[Source data]

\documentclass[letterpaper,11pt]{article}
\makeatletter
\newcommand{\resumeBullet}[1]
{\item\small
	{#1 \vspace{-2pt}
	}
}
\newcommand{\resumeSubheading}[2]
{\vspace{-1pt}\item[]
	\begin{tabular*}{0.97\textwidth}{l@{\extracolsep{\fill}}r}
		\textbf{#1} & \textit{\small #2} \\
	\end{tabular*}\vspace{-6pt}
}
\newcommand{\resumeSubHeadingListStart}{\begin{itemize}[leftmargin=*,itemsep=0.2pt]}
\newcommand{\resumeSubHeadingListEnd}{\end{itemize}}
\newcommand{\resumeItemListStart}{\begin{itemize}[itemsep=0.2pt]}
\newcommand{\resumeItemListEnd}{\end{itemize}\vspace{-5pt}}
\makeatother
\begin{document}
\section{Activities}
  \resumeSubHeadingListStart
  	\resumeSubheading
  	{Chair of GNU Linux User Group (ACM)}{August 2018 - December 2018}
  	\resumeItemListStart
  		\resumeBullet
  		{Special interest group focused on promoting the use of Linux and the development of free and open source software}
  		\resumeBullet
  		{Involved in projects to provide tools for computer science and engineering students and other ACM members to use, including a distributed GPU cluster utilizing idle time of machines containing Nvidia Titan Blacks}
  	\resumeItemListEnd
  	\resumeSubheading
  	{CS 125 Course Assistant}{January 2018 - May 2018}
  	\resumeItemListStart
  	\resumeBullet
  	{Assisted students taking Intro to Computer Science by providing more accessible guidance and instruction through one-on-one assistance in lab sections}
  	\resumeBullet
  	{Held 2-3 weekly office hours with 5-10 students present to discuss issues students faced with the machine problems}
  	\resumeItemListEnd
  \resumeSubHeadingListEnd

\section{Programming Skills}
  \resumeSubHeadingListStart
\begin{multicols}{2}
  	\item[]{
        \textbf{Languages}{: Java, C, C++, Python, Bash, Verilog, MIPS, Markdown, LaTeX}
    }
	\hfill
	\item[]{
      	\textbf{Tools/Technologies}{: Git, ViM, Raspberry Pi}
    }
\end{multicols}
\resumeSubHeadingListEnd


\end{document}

Task item:
Output the complete data verbatim.

Answer to this problem:
\documentclass[letterpaper,11pt]{article}
\makeatletter
\newcommand{\resumeBullet}[1]
{\item\small
	{#1 \vspace{-2pt}
	}
}
\newcommand{\resumeSubheading}[2]
{\vspace{-1pt}\item[]
	\begin{tabular*}{0.97\textwidth}{l@{\extracolsep{\fill}}r}
		\textbf{#1} & \textit{\small #2} \\
	\end{tabular*}\vspace{-6pt}
}
\newcommand{\resumeSubHeadingListStart}{\begin{itemize}[leftmargin=*,itemsep=0.2pt]}
\newcommand{\resumeSubHeadingListEnd}{\end{itemize}}
\newcommand{\resumeItemListStart}{\begin{itemize}[itemsep=0.2pt]}
\newcommand{\resumeItemListEnd}{\end{itemize}\vspace{-5pt}}
\makeatother
\begin{document}
\section{Activities}
  \resumeSubHeadingListStart
  	\resumeSubheading
  	{Chair of GNU Linux User Group (ACM)}{August 2018 - December 2018}
  	\resumeItemListStart
  		\resumeBullet
  		{Special interest group focused on promoting the use of Linux and the development of free and open source software}
  		\resumeBullet
  		{Involved in projects to provide tools for computer science and engineering students and other ACM members to use, including a distributed GPU cluster utilizing idle time of machines containing Nvidia Titan Blacks}
  	\resumeItemListEnd
  	\resumeSubheading
  	{CS 125 Course Assistant}{January 2018 - May 2018}
  	\resumeItemListStart
  	\resumeBullet
  	{Assisted students taking Intro to Computer Science by providing more accessible guidance and instruction through one-on-one assistance in lab sections}
  	\resumeBullet
  	{Held 2-3 weekly office hours with 5-10 students present to discuss issues students faced with the machine problems}
  	\resumeItemListEnd
  \resumeSubHeadingListEnd

\section{Programming Skills}
  \resumeSubHeadingListStart
\begin{multicols}{2}
  	\item[]{
        \textbf{Languages}{: Java, C, C++, Python, Bash, Verilog, MIPS, Markdown, LaTeX}
    }
	\hfill
	\item[]{
      	\textbf{Tools/Technologies}{: Git, ViM, Raspberry Pi}
    }
\end{multicols}
\resumeSubHeadingListEnd


\end{document}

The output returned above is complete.